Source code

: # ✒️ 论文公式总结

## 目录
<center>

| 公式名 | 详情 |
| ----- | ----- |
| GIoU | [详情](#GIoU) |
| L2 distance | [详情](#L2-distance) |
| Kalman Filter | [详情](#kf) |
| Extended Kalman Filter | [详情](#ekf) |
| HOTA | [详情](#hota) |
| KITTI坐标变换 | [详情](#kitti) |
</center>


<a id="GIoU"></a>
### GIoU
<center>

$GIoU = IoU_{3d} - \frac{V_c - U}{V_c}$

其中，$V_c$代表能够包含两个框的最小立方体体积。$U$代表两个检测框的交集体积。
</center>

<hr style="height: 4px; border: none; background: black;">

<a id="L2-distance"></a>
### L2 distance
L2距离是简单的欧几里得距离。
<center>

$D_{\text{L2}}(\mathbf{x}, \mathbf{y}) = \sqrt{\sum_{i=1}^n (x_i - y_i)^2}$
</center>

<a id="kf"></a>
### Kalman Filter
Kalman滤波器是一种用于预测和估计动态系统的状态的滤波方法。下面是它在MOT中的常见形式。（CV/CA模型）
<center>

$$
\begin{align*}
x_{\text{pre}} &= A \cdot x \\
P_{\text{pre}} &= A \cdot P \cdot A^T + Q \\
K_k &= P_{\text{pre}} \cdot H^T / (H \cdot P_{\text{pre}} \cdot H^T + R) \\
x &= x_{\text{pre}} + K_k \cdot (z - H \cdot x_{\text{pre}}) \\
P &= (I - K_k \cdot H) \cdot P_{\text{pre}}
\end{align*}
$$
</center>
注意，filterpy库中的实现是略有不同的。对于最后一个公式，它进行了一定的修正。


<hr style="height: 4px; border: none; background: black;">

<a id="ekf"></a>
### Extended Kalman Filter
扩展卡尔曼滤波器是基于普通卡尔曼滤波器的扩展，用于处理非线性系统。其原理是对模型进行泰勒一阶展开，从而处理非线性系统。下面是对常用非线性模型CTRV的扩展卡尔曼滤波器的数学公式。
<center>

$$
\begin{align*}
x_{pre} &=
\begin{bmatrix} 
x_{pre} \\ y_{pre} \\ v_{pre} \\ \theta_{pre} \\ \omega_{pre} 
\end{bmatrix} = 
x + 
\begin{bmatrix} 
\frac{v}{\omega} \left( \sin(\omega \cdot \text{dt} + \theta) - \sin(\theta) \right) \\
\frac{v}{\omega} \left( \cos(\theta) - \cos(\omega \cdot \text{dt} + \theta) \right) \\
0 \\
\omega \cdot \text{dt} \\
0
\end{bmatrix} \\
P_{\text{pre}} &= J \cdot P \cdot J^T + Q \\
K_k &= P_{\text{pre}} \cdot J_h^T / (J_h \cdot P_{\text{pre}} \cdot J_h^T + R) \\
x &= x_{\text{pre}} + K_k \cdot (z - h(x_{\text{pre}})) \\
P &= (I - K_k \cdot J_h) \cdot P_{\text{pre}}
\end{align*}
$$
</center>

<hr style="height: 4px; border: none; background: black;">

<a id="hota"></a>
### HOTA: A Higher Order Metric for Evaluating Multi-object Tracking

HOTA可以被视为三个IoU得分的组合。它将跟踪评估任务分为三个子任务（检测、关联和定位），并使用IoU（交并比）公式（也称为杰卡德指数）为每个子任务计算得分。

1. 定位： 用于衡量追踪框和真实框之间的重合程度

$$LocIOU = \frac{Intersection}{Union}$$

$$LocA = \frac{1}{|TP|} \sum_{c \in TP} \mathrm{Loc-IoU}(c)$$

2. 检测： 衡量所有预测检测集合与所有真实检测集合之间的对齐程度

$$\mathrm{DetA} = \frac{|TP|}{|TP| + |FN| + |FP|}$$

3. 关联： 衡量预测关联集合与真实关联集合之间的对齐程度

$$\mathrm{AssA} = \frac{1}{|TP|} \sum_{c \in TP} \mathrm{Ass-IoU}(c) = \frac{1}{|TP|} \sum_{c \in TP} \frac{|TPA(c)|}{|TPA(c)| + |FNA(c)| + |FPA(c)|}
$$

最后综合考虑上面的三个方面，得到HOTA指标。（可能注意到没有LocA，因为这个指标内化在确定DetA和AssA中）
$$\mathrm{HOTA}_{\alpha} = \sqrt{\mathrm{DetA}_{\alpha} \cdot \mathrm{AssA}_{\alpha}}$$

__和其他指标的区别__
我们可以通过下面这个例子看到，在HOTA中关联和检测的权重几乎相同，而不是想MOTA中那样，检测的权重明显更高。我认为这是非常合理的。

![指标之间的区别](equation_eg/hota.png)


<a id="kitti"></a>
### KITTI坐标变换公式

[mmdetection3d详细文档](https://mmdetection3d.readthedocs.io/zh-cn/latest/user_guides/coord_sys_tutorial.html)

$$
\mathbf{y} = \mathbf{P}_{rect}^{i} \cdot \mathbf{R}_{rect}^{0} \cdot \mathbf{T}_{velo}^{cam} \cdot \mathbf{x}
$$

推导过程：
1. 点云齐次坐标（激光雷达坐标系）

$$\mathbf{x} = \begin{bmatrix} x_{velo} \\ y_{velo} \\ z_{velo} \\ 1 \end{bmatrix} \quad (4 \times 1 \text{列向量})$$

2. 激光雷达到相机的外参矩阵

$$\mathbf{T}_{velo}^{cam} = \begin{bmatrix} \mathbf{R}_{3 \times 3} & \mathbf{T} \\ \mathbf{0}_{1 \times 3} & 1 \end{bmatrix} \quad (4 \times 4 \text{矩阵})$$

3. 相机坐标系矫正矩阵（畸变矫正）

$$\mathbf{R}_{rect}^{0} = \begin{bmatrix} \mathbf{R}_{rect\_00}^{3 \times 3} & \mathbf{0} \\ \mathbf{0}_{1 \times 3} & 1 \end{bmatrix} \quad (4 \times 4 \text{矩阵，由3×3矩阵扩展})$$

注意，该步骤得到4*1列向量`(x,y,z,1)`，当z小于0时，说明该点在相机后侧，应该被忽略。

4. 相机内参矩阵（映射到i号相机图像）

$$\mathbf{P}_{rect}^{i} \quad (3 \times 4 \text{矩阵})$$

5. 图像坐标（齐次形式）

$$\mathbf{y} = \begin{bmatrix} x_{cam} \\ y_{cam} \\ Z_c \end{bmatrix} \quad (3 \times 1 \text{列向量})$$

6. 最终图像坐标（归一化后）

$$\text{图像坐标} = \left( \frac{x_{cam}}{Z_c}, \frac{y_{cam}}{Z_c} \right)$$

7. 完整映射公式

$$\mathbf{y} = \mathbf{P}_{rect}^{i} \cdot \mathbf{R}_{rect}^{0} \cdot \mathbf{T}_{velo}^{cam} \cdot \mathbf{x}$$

■ **Work to complete**
Print the data in full. Match it exactly.

■ **Output**
Source code

: # ✒️ 论文公式总结

## 目录
<center>

| 公式名 | 详情 |
| ----- | ----- |
| GIoU | [详情](#GIoU) |
| L2 distance | [详情](#L2-distance) |
| Kalman Filter | [详情](#kf) |
| Extended Kalman Filter | [详情](#ekf) |
| HOTA | [详情](#hota) |
| KITTI坐标变换 | [详情](#kitti) |
</center>


<a id="GIoU"></a>
### GIoU
<center>

$GIoU = IoU_{3d} - \frac{V_c - U}{V_c}$

其中，$V_c$代表能够包含两个框的最小立方体体积。$U$代表两个检测框的交集体积。
</center>

<hr style="height: 4px; border: none; background: black;">

<a id="L2-distance"></a>
### L2 distance
L2距离是简单的欧几里得距离。
<center>

$D_{\text{L2}}(\mathbf{x}, \mathbf{y}) = \sqrt{\sum_{i=1}^n (x_i - y_i)^2}$
</center>

<a id="kf"></a>
### Kalman Filter
Kalman滤波器是一种用于预测和估计动态系统的状态的滤波方法。下面是它在MOT中的常见形式。（CV/CA模型）
<center>

$$
\begin{align*}
x_{\text{pre}} &= A \cdot x \\
P_{\text{pre}} &= A \cdot P \cdot A^T + Q \\
K_k &= P_{\text{pre}} \cdot H^T / (H \cdot P_{\text{pre}} \cdot H^T + R) \\
x &= x_{\text{pre}} + K_k \cdot (z - H \cdot x_{\text{pre}}) \\
P &= (I - K_k \cdot H) \cdot P_{\text{pre}}
\end{align*}
$$
</center>
注意，filterpy库中的实现是略有不同的。对于最后一个公式，它进行了一定的修正。


<hr style="height: 4px; border: none; background: black;">

<a id="ekf"></a>
### Extended Kalman Filter
扩展卡尔曼滤波器是基于普通卡尔曼滤波器的扩展，用于处理非线性系统。其原理是对模型进行泰勒一阶展开，从而处理非线性系统。下面是对常用非线性模型CTRV的扩展卡尔曼滤波器的数学公式。
<center>

$$
\begin{align*}
x_{pre} &=
\begin{bmatrix} 
x_{pre} \\ y_{pre} \\ v_{pre} \\ \theta_{pre} \\ \omega_{pre} 
\end{bmatrix} = 
x + 
\begin{bmatrix} 
\frac{v}{\omega} \left( \sin(\omega \cdot \text{dt} + \theta) - \sin(\theta) \right) \\
\frac{v}{\omega} \left( \cos(\theta) - \cos(\omega \cdot \text{dt} + \theta) \right) \\
0 \\
\omega \cdot \text{dt} \\
0
\end{bmatrix} \\
P_{\text{pre}} &= J \cdot P \cdot J^T + Q \\
K_k &= P_{\text{pre}} \cdot J_h^T / (J_h \cdot P_{\text{pre}} \cdot J_h^T + R) \\
x &= x_{\text{pre}} + K_k \cdot (z - h(x_{\text{pre}})) \\
P &= (I - K_k \cdot J_h) \cdot P_{\text{pre}}
\end{align*}
$$
</center>

<hr style="height: 4px; border: none; background: black;">

<a id="hota"></a>
### HOTA: A Higher Order Metric for Evaluating Multi-object Tracking

HOTA可以被视为三个IoU得分的组合。它将跟踪评估任务分为三个子任务（检测、关联和定位），并使用IoU（交并比）公式（也称为杰卡德指数）为每个子任务计算得分。

1. 定位： 用于衡量追踪框和真实框之间的重合程度

$$LocIOU = \frac{Intersection}{Union}$$

$$LocA = \frac{1}{|TP|} \sum_{c \in TP} \mathrm{Loc-IoU}(c)$$

2. 检测： 衡量所有预测检测集合与所有真实检测集合之间的对齐程度

$$\mathrm{DetA} = \frac{|TP|}{|TP| + |FN| + |FP|}$$

3. 关联： 衡量预测关联集合与真实关联集合之间的对齐程度

$$\mathrm{AssA} = \frac{1}{|TP|} \sum_{c \in TP} \mathrm{Ass-IoU}(c) = \frac{1}{|TP|} \sum_{c \in TP} \frac{|TPA(c)|}{|TPA(c)| + |FNA(c)| + |FPA(c)|}
$$

最后综合考虑上面的三个方面，得到HOTA指标。（可能注意到没有LocA，因为这个指标内化在确定DetA和AssA中）
$$\mathrm{HOTA}_{\alpha} = \sqrt{\mathrm{DetA}_{\alpha} \cdot \mathrm{AssA}_{\alpha}}$$

__和其他指标的区别__
我们可以通过下面这个例子看到，在HOTA中关联和检测的权重几乎相同，而不是想MOTA中那样，检测的权重明显更高。我认为这是非常合理的。

![指标之间的区别](equation_eg/hota.png)


<a id="kitti"></a>
### KITTI坐标变换公式

[mmdetection3d详细文档](https://mmdetection3d.readthedocs.io/zh-cn/latest/user_guides/coord_sys_tutorial.html)

$$
\mathbf{y} = \mathbf{P}_{rect}^{i} \cdot \mathbf{R}_{rect}^{0} \cdot \mathbf{T}_{velo}^{cam} \cdot \mathbf{x}
$$

推导过程：
1. 点云齐次坐标（激光雷达坐标系）

$$\mathbf{x} = \begin{bmatrix} x_{velo} \\ y_{velo} \\ z_{velo} \\ 1 \end{bmatrix} \quad (4 \times 1 \text{列向量})$$

2. 激光雷达到相机的外参矩阵

$$\mathbf{T}_{velo}^{cam} = \begin{bmatrix} \mathbf{R}_{3 \times 3} & \mathbf{T} \\ \mathbf{0}_{1 \times 3} & 1 \end{bmatrix} \quad (4 \times 4 \text{矩阵})$$

3. 相机坐标系矫正矩阵（畸变矫正）

$$\mathbf{R}_{rect}^{0} = \begin{bmatrix} \mathbf{R}_{rect\_00}^{3 \times 3} & \mathbf{0} \\ \mathbf{0}_{1 \times 3} & 1 \end{bmatrix} \quad (4 \times 4 \text{矩阵，由3×3矩阵扩展})$$

注意，该步骤得到4*1列向量`(x,y,z,1)`，当z小于0时，说明该点在相机后侧，应该被忽略。

4. 相机内参矩阵（映射到i号相机图像）

$$\mathbf{P}_{rect}^{i} \quad (3 \times 4 \text{矩阵})$$

5. 图像坐标（齐次形式）

$$\mathbf{y} = \begin{bmatrix} x_{cam} \\ y_{cam} \\ Z_c \end{bmatrix} \quad (3 \times 1 \text{列向量})$$

6. 最终图像坐标（归一化后）

$$\text{图像坐标} = \left( \frac{x_{cam}}{Z_c}, \frac{y_{cam}}{Z_c} \right)$$

7. 完整映射公式

$$\mathbf{y} = \mathbf{P}_{rect}^{i} \cdot \mathbf{R}_{rect}^{0} \cdot \mathbf{T}_{velo}^{cam} \cdot \mathbf{x}$$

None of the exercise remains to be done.